Они пришли в комнату отдыха. Это было самое уютное и обжитое из помещений замка, эдакая заповедная зона, для обустройства которой воины не пожалели ни сил, ни денег. Чего здесь только не было: мягкая мебель, холодильник, до отказа забитый дорогими винами и качественным пивом, бильярдный стол – словом, все необходимое для того, чтобы можно было отдохнуть и телом и душой. Там даже висела баскетбольная корзина. Картину изобилия дополняла невероятных размеров плазменная панель. Когда Мэддокс с Торином вошли, она работала, и, судя по тому, что на экране разворачивалась оргия с участием по меньшей мере трех женщин, последним смотрел телевизор Парис.
Мэддокс озвучил это умозаключение. Торин молча ускорил шаг, по возможности не глядя на экран. Мэддокс прикусил язык, поняв, что свалял дурака. Из уважения к чувствам Торина, красивого, обаятельного, словно специально созданного для плотских удовольствий, но навсегда от них отлученного, воины старались не касаться в его присутствии тем, связанных с женщинами и сексом.
Даже у Мэддокса время от времени случались интрижки.
Его любовницами обычно становились бывшие пассии Париса, которые, не желая смириться с тем, что все кончено, поднимались к замку. По большому счету им было все равно, с кем спать, их мучило желание – они все еще находились под влиянием демона Разврата. Поэтому, не застав Париса или получив категорический отказ, они с легкостью утешались в объятиях Мэддокса.
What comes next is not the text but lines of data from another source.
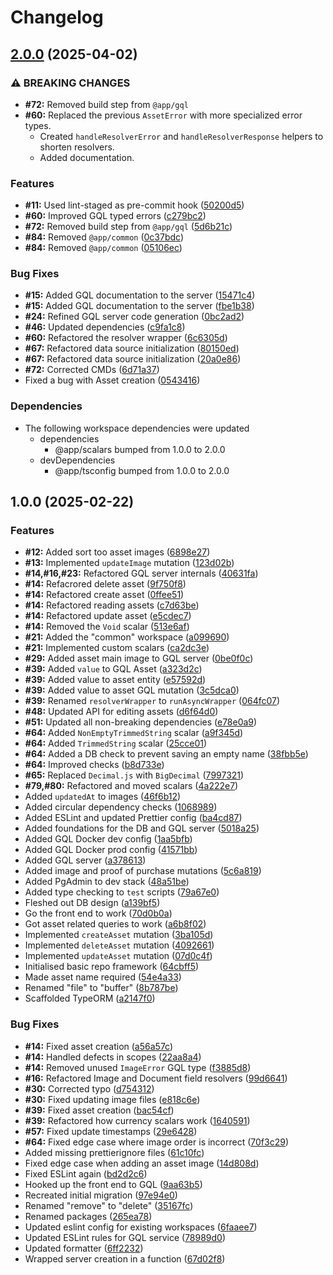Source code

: # Changelog

## [2.0.0](https://github.com/jens1101/asset-register/compare/gql-v1.0.0...gql-v2.0.0) (2025-04-02)


### ⚠ BREAKING CHANGES

* **#72:** Removed build step from `@app/gql`
* **#60:** Replaced the previous `AssetError` with more specialized error types.
    - Created `handleResolverError` and `handleResolverResponse` helpers to shorten resolvers.
    - Added documentation.

### Features

* **#11:** Used lint-staged as pre-commit hook ([50200d5](https://github.com/jens1101/asset-register/commit/50200d59a04228a145801baf01f8f833f87a84b1))
* **#60:** Improved GQL typed errors ([c279bc2](https://github.com/jens1101/asset-register/commit/c279bc29825cc4e3ac9740a884972bcae8579498))
* **#72:** Removed build step from `@app/gql` ([5d6b21c](https://github.com/jens1101/asset-register/commit/5d6b21cf9bc274943d758e4394c96d1eebbd6ccd))
* **#84:** Removed `@app/common` ([0c37bdc](https://github.com/jens1101/asset-register/commit/0c37bdc112ee75ea8a3dd5add6ea3be5f9514448))
* **#84:** Removed `@app/common` ([05106ec](https://github.com/jens1101/asset-register/commit/05106ece02a2bb1d87162f51b5cd146ee1934703))


### Bug Fixes

* **#15:** Added GQL documentation to the server ([15471c4](https://github.com/jens1101/asset-register/commit/15471c4fbaee36d7b217b96149d44c5e2c7c3c7b))
* **#15:** Added GQL documentation to the server ([fbe1b38](https://github.com/jens1101/asset-register/commit/fbe1b38c4e782a2e6461c52139b3589c7ce3db63))
* **#24:** Refined GQL server code generation ([0bc2ad2](https://github.com/jens1101/asset-register/commit/0bc2ad208ed665d75abee5f30ebd971ce7f93382))
* **#46:** Updated dependencies ([c9fa1c8](https://github.com/jens1101/asset-register/commit/c9fa1c80ff73a49f5bfaf65230c5c1c54b844145))
* **#60:** Refactored the resolver wrapper ([6c6305d](https://github.com/jens1101/asset-register/commit/6c6305dbf4b0807cd3dd4d27e7121376aea28ea8))
* **#67:** Refactored data source initialization ([80150ed](https://github.com/jens1101/asset-register/commit/80150edf7407f53da25a887e84bd7ee412647174))
* **#67:** Refactored data source initialization ([20a0e86](https://github.com/jens1101/asset-register/commit/20a0e869ce52d1fecb7b9d9a4163e8da61f1d0fb))
* **#72:** Corrected CMDs ([6d71a37](https://github.com/jens1101/asset-register/commit/6d71a37e0f145a5665626c4017f51c35c65a2789))
* Fixed a bug with Asset creation ([0543416](https://github.com/jens1101/asset-register/commit/0543416821e1fdc3b11be66b8088dbdb4ce2bddb))


### Dependencies

* The following workspace dependencies were updated
  * dependencies
    * @app/scalars bumped from 1.0.0 to 2.0.0
  * devDependencies
    * @app/tsconfig bumped from 1.0.0 to 2.0.0

## 1.0.0 (2025-02-22)


### Features

* **#12:** Added sort too asset images ([6898e27](https://github.com/jens1101/asset-register/commit/6898e27952f8a7a1320520de4128784d3f3656b5))
* **#13:** Implemented `updateImage` mutation ([123d02b](https://github.com/jens1101/asset-register/commit/123d02b98a576a0e46b5f8deda3d815bbcbad38d))
* **#14,#16,#23:** Refactored GQL server internals ([40631fa](https://github.com/jens1101/asset-register/commit/40631fa1a52bcabca25b71d246315cd550ae0e61))
* **#14:** Refacrored delete asset ([9f750f8](https://github.com/jens1101/asset-register/commit/9f750f885f7eaab52be6dea4a37b43e01574bbcc))
* **#14:** Refactored create asset ([0ffee51](https://github.com/jens1101/asset-register/commit/0ffee51af5b6b03a6a89aafa080cb27df0fc72a1))
* **#14:** Refactored reading assets ([c7d63be](https://github.com/jens1101/asset-register/commit/c7d63be3747f6f4c0a81ccdae8f23b2e722da5c4))
* **#14:** Refactored update asset ([e5cdec7](https://github.com/jens1101/asset-register/commit/e5cdec706222375e05bb0578008307dc7d25c04c))
* **#14:** Removed the `Void` scalar ([513e6af](https://github.com/jens1101/asset-register/commit/513e6af855c382fa6f0f0bdcd38d93bd9ccd1e3d))
* **#21:** Added the "common" workspace ([a099690](https://github.com/jens1101/asset-register/commit/a099690e48ab82e24ba83529fb1f3e82d91700b1))
* **#21:** Implemented custom scalars ([ca2dc3e](https://github.com/jens1101/asset-register/commit/ca2dc3e1935d2e86680fed88c0f5c80e3acfa610))
* **#29:** Added asset main image to GQL server ([0be0f0c](https://github.com/jens1101/asset-register/commit/0be0f0c70b5eb343cb1088e0deba71b75436850e))
* **#39:** Added `value` to GQL Asset ([a323d2c](https://github.com/jens1101/asset-register/commit/a323d2c997bf6f19b4f9f3f053cf2741422eab4e))
* **#39:** Added value to asset entity ([e57592d](https://github.com/jens1101/asset-register/commit/e57592d801745fe075cd3dd017c8b9a404efcdf5))
* **#39:** Added value to asset GQL mutation ([3c5dca0](https://github.com/jens1101/asset-register/commit/3c5dca0fa8748ed7a9d62d4d88e4a6998586bd86))
* **#39:** Renamed `resolverWrapper` to `runAsyncWrapper` ([064fc07](https://github.com/jens1101/asset-register/commit/064fc07c7041dc258a001e0a5fd18d1726a25feb))
* **#48:** Updated API for editing assets ([d6f64d0](https://github.com/jens1101/asset-register/commit/d6f64d03f09f8c83cc4e01e5dd4de32a79542c2e))
* **#51:** Updated all non-breaking dependencies ([e78e0a9](https://github.com/jens1101/asset-register/commit/e78e0a998ab0ce5ac7dba0712489b0711d4344ec))
* **#64:** Added `NonEmptyTrimmedString` scalar ([a9f345d](https://github.com/jens1101/asset-register/commit/a9f345d300462ee70927bd36d434d73db016fbb5))
* **#64:** Added `TrimmedString` scalar ([25cce01](https://github.com/jens1101/asset-register/commit/25cce01ad534b11b3250fead0eae91639824e922))
* **#64:** Added a DB check to prevent saving an empty name ([38fbb5e](https://github.com/jens1101/asset-register/commit/38fbb5e5f4565f8718a9eafa9f0afc6db179fc28))
* **#64:** Improved checks ([b8d733e](https://github.com/jens1101/asset-register/commit/b8d733e8ee72dad5fdb179d73253dddad9a9e8fd))
* **#65:** Replaced `Decimal.js` with `BigDecimal` ([7997321](https://github.com/jens1101/asset-register/commit/79973216765253474c5dec2323987b13a4502d96))
* **#79,#80:** Refactored and moved scalars ([4a222e7](https://github.com/jens1101/asset-register/commit/4a222e71e8e147653cacab16f8ec660205bc494b))
* Added `updatedAt` to images ([46f6b12](https://github.com/jens1101/asset-register/commit/46f6b124a410feccc971cf0a0a280a440f592b84))
* Added circular dependency checks ([1068989](https://github.com/jens1101/asset-register/commit/1068989b36b6b2c4eb646d68563e1d3fdac64c15))
* Added ESLint and updated Prettier config ([ba4cd87](https://github.com/jens1101/asset-register/commit/ba4cd87df53e9efeb14039bc6f0f73e5ac7d50b7))
* Added foundations for the DB and GQL server ([5018a25](https://github.com/jens1101/asset-register/commit/5018a25c46d25680828d1a96b7470e09301b3c1a))
* Added GQL Docker dev config ([1aa5bfb](https://github.com/jens1101/asset-register/commit/1aa5bfb2ede52bd8b85559aa331be139a3520b95))
* Added GQL Docker prod config ([41571bb](https://github.com/jens1101/asset-register/commit/41571bb50470391b8b46e9bff99002f4061cabf8))
* Added GQL server ([a378613](https://github.com/jens1101/asset-register/commit/a37861392aaa937ac85c1daf0f66a575d1803344))
* Added image and proof of purchase mutations ([5c6a819](https://github.com/jens1101/asset-register/commit/5c6a8195cc1958ec6c8e35bc3ce923b76e88907b))
* Added PgAdmin to dev stack ([48a51be](https://github.com/jens1101/asset-register/commit/48a51be89d0f5780bd195331b8f0174898b015aa))
* Added type checking to `test` scripts ([79a67e0](https://github.com/jens1101/asset-register/commit/79a67e0d34c4c5d3366b508e2244cd0e9abd294b))
* Fleshed out DB design ([a139bf5](https://github.com/jens1101/asset-register/commit/a139bf5accc7ad8d4301cc5a10790e75bfaabd82))
* Go the front end to work ([70d0b0a](https://github.com/jens1101/asset-register/commit/70d0b0ab05ba049622c56975a8c229866dc696f6))
* Got asset related queries to work ([a6b8f02](https://github.com/jens1101/asset-register/commit/a6b8f02fa439044a432f2d85b241735ca3bb480d))
* Implemented `createAsset` mutation ([3ba105d](https://github.com/jens1101/asset-register/commit/3ba105dbc6413f86798782d76510a7edc0d58531))
* Implemented `deleteAsset` mutation ([4092661](https://github.com/jens1101/asset-register/commit/4092661d373807bb29927532749de5b7f834743b))
* Implemented `updateAsset` mutation ([07d0c4f](https://github.com/jens1101/asset-register/commit/07d0c4ff7e8c60c9e7d934e2792c7495120b551b))
* Initialised basic repo framework ([64cbff5](https://github.com/jens1101/asset-register/commit/64cbff573f899cc2819f2f548035616e87ec0820))
* Made asset name required ([54e4a33](https://github.com/jens1101/asset-register/commit/54e4a338528e0a9f763bed3c6eb2e18b17158979))
* Renamed "file" to "buffer" ([8b787be](https://github.com/jens1101/asset-register/commit/8b787be23f1dde164af938c76435483047255a55))
* Scaffolded TypeORM ([a2147f0](https://github.com/jens1101/asset-register/commit/a2147f0a882a54acb68b4738200ef6def4cc8323))


### Bug Fixes

* **#14:** Fixed asset creation ([a56a57c](https://github.com/jens1101/asset-register/commit/a56a57cd5397d8130c8df7dbf40d4faf32d6291b))
* **#14:** Handled defects in scopes ([22aa8a4](https://github.com/jens1101/asset-register/commit/22aa8a48cdf2d1915ef78f6568034ef8d3cd689c))
* **#14:** Removed unused `ImageError` GQL type ([f3885d8](https://github.com/jens1101/asset-register/commit/f3885d8184da2453a5dd2c5b094882e450536b35))
* **#16:** Refactored Image and Document field resolvers ([99d6641](https://github.com/jens1101/asset-register/commit/99d6641bde7c4400b01734a09359b289f4b58caa))
* **#30:** Corrected typo ([d754312](https://github.com/jens1101/asset-register/commit/d75431282ca877b66ad8753e7499a4fd53f13d4a))
* **#30:** Fixed updating image files ([e818c6e](https://github.com/jens1101/asset-register/commit/e818c6e5c2f934986b19368db3c873aff44ff05b))
* **#39:** Fixed asset creation ([bac54cf](https://github.com/jens1101/asset-register/commit/bac54cfec50ce886f5ea90f9cf44534e833ad9dd))
* **#39:** Refactored how currency scalars work ([1640591](https://github.com/jens1101/asset-register/commit/16405910e329210012f94f622a5fc720aeea43fa))
* **#57:** Fixed update timestamps ([29e6428](https://github.com/jens1101/asset-register/commit/29e64289f951d599701e35c7c166db8272564eae))
* **#64:** Fixed edge case where image order is incorrect ([70f3c29](https://github.com/jens1101/asset-register/commit/70f3c293e395f205af50bd2f440e13ae7811f806))
* Added missing prettierignore files ([61c10fc](https://github.com/jens1101/asset-register/commit/61c10fc736825e50c98511146973a70cddd99f37))
* Fixed edge case when adding an asset image ([14d808d](https://github.com/jens1101/asset-register/commit/14d808dcbde66430f0b3722010e9d3b69f815c30))
* Fixed ESLint again ([bd2d2c6](https://github.com/jens1101/asset-register/commit/bd2d2c64912546d7be615232966b2531052e1616))
* Hooked up the front end to GQL ([9aa63b5](https://github.com/jens1101/asset-register/commit/9aa63b54998b08f6380c448324775a0cce8c4131))
* Recreated initial migration ([97e94e0](https://github.com/jens1101/asset-register/commit/97e94e006d27ac3bfc390922816d9f1de3dabd38))
* Renamed "remove" to "delete" ([35167fc](https://github.com/jens1101/asset-register/commit/35167fcd8a84be443ab82b0814fe0b3e2b0ef1b7))
* Renamed packages ([265ea78](https://github.com/jens1101/asset-register/commit/265ea781907997654e93783f7ecf584ed27299ee))
* Updated eslint config for existing workspaces ([6faaee7](https://github.com/jens1101/asset-register/commit/6faaee7046e62ae6e0210ecb964940e1f08a5c87))
* Updated ESLint rules for GQL service ([78989d0](https://github.com/jens1101/asset-register/commit/78989d00dcb6bb87df39aa61224d5de1678712c5))
* Updated formatter ([6ff2232](https://github.com/jens1101/asset-register/commit/6ff22325db3385c96de305c02218be34676f24fe))
* Wrapped server creation in a function ([67d02f8](https://github.com/jens1101/asset-register/commit/67d02f830e9c6b83ebaf14c1734082dbe4f066f7))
Старый замок хранил много тайн, поэтому у воинов было правило: никаких чужаков в его стенах, и, следуя этому правилу, Мэддокс уводил девушек в лес и там овладевал ими среди вековых деревьев, прямо на голой сырой земле. Секс получался обезличенным, но Мэддокс большего и не хотел. Поставив девушку на колени, он входил в нее сзади – ему было важно не видеть лицо партнерши, чтобы Насилие, пробудившись, не принудил его к чему-нибудь такому, за что потом ему придется себя ненавидеть.
А потом Мэддокс отправлял этих девушек домой, под угрозой смерти запретив возвращаться. Он не хотел длительной связи, боялся привязаться к человеку, а потом сделать ему больно.